HTC, the ‘quietly brilliant’ company until 2013, ‘quietly’ dropped the meaningless slogan and reinvented the HTC to mean ‘Here’s to change’ and its new tagline as ‘It’s anything you want it to be.’ It seems that no matter what Acronym or slogans or taglines HTC chooses, it does not seem to be helping them sell any smartphones. From leading the US in smartphone vendors in early 2011 with over 20-percent of the market, HTC has now fallen to a minuscule 2-percent according to a report by Wired citing Gartner and there appears no upswing in the near future. Is it just another example of a small company finding it hard to compete against the ever-increasing smartphone vendors or was HTC’s demise because of poor management and their refusal to embrace changes in the market. Whatever the answer, we may never know, but it is a sad state of affairs when a company like HTC can have top-notch built quality and still find themselves holding on to only 2-percent of the smartphone market.
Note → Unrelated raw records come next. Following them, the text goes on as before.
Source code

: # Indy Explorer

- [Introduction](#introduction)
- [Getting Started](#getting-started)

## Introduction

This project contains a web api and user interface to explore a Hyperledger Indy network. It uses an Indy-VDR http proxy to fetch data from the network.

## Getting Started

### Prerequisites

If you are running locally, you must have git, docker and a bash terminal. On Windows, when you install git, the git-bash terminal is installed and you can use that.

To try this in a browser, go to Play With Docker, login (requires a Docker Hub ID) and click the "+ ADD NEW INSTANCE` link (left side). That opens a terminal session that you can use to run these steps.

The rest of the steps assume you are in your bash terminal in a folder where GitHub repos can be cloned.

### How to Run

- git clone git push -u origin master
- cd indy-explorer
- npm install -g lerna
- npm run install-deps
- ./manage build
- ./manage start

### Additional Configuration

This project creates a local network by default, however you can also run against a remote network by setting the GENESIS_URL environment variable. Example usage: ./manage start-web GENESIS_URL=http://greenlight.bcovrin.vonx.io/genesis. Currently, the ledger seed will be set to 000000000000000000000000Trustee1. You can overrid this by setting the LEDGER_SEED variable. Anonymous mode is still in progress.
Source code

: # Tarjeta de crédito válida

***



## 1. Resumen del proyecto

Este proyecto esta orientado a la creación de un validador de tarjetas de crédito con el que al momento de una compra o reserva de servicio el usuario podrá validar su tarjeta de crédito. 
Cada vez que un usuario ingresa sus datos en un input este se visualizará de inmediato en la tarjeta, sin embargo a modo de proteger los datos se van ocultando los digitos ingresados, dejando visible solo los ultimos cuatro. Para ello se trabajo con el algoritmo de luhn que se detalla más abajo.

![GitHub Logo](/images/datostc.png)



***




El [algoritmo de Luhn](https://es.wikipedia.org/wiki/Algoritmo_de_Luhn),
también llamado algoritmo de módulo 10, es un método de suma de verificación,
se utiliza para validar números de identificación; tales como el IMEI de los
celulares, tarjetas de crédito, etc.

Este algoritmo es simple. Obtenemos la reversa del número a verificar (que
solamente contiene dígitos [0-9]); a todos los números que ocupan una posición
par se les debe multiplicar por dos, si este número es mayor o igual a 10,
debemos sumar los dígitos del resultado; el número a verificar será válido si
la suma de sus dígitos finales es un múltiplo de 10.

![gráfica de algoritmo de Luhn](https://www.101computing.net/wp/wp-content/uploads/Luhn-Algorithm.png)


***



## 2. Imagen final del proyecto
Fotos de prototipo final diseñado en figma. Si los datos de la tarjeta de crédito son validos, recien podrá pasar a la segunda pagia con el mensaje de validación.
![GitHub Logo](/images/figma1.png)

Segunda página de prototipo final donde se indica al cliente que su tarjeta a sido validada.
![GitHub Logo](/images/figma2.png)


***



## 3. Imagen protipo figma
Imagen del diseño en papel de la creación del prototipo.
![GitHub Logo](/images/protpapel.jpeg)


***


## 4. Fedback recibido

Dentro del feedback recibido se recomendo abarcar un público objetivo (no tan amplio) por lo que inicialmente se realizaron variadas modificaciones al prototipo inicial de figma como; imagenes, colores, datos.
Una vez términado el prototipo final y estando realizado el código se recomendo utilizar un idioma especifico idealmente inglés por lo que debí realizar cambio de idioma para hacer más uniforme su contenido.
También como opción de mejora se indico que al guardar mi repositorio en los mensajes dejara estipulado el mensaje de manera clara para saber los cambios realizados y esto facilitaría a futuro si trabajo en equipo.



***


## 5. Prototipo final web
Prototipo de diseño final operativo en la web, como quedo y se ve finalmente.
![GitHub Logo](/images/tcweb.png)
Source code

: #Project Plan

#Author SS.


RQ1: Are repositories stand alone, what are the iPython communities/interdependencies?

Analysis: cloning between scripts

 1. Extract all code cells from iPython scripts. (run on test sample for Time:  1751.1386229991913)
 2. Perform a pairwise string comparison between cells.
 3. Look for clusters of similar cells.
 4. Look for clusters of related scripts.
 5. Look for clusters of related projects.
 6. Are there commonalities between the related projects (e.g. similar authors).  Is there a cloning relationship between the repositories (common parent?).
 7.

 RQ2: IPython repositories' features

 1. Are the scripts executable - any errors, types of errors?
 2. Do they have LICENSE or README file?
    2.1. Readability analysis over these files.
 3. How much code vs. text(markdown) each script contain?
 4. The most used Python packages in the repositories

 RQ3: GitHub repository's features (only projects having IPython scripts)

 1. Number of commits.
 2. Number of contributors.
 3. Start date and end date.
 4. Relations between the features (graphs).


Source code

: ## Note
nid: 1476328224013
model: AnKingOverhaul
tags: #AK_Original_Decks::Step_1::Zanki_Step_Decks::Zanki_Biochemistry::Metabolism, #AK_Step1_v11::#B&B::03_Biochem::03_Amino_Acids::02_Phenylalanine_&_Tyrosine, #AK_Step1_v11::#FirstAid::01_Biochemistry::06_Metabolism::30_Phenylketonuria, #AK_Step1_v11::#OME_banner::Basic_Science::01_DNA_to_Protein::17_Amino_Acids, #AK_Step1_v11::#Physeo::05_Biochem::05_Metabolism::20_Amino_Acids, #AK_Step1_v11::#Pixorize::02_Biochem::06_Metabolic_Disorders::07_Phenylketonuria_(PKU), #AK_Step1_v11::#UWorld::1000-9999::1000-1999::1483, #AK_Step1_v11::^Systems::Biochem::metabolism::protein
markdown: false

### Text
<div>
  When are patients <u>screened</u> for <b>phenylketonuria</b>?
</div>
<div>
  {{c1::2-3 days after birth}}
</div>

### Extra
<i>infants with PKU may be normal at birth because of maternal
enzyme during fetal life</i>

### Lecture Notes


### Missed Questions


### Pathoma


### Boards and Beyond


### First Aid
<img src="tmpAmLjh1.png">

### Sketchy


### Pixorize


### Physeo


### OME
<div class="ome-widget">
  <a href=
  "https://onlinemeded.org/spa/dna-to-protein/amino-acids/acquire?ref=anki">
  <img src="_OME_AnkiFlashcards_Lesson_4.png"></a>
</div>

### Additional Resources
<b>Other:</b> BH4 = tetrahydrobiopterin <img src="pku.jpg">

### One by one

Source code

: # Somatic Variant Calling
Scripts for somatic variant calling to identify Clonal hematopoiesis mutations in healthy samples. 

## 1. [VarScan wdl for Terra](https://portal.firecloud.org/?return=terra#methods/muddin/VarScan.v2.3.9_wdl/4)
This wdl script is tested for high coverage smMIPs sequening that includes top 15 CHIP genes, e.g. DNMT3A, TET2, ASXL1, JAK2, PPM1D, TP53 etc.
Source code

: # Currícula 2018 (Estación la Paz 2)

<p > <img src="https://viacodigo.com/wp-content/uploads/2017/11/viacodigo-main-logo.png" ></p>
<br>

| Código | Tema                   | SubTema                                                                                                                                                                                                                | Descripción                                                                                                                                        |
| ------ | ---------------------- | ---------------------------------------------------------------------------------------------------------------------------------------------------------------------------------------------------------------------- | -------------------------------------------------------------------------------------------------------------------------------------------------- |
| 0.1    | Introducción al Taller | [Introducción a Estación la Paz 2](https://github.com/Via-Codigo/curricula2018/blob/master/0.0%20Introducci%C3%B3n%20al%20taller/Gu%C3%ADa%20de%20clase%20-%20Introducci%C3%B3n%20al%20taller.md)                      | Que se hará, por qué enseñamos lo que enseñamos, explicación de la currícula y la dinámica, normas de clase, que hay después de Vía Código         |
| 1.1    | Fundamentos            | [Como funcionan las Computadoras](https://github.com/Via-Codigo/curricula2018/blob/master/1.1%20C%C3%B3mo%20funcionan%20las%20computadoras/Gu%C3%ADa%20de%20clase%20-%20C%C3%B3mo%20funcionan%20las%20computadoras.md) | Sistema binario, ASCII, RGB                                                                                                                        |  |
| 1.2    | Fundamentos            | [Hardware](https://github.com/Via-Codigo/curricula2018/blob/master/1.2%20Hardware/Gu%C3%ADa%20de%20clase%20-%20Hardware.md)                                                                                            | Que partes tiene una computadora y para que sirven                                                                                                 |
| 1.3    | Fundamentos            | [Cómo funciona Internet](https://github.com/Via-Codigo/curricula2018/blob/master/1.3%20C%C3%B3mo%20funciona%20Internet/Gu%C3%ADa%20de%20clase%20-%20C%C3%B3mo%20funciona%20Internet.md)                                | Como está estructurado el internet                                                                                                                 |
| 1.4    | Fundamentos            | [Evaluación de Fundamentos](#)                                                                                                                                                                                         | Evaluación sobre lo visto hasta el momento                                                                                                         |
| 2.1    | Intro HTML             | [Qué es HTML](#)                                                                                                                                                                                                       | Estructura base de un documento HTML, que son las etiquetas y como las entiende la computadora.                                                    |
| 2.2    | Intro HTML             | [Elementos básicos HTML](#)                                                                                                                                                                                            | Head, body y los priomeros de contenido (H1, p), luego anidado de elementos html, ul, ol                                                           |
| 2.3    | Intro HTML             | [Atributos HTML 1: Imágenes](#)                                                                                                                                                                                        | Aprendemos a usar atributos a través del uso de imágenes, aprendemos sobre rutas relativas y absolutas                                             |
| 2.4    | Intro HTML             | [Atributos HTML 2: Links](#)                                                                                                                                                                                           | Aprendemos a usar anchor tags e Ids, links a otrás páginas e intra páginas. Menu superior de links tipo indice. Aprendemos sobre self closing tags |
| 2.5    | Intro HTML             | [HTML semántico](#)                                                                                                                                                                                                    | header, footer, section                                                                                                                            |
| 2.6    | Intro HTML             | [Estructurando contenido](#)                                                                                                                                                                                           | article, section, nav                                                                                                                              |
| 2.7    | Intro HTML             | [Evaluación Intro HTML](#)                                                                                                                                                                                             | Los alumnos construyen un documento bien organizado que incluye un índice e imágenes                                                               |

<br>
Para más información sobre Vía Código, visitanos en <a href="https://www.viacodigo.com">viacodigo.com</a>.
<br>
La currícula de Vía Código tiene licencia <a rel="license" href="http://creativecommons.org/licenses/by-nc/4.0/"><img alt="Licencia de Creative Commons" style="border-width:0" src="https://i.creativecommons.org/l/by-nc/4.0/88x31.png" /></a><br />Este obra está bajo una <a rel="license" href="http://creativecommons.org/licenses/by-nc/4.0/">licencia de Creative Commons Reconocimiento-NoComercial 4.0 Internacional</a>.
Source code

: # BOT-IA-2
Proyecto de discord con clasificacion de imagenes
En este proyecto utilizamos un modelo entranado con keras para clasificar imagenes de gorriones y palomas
We do know that HTC made an effort to be innovative with their all-metal HTC One M7, but then changed it very little and by the time the HTC One M9 rolled out two years later, and what was once heralded as a revolution, had those same people retreating to the same-old-thing line. They also tampered with an area that is near and dear to smartphone users – the camera. Rather than using a ‘normal’ sensor, they introduced a 4MP main camera using ‘UltraPixels’ claiming they could capture more image, but the public never bought into their idea. Rather than using a larger sensor in the HTC One M8, they stuck with the 4MP and added a second one for photographic effects, another idea that never caught on. So while the Samsung, Sony and LG smartphones’ pixels grew, HTC was stuck for a year until the HTC One M9 came out where HTC finally went to a 20MP sensor, but rather than use a tried-and-true Sony sensor, they borrowed one from Toshiba.
Displays was another area that troubled many potential customers knowing that LG had already moved on to the QHD display, and Samsung was about to use the QHD on their new Galaxy S6, HTC continued to stay with the FHD display on their One M9. Now we are reading about an HTC One M9+ with an QHD display and fingerprint sensor and enhanced photo taking…everything the One M9 should have been.
Outside HTC we have a market that is essentially bifurcated – Apple and Samsung control the high end, and even Samsung is finding it difficult to hold on there and the low end market that is dominated by Chinese companies like Xiaomi, a sandbox that HTC does not really play in. Without the broad array of devices to capture sales at every level, HTC is missing out at both ends.
HTC has also tried its hand outside the smartphone with the Re – a refreshing redo of the GoPro, but it has no on-board display and needs a variety of mounts to compete. The HTC smartwatch that they confirmed over a year ago that they were working on has yet to make an appearance. CEO Peter Chou said they were taking it very carefully…meanwhile the other manufacturers are grabbing up the market share – and I think that is one of HTC’s biggest problems because there is a point where you can be so careful that nothing gets finished.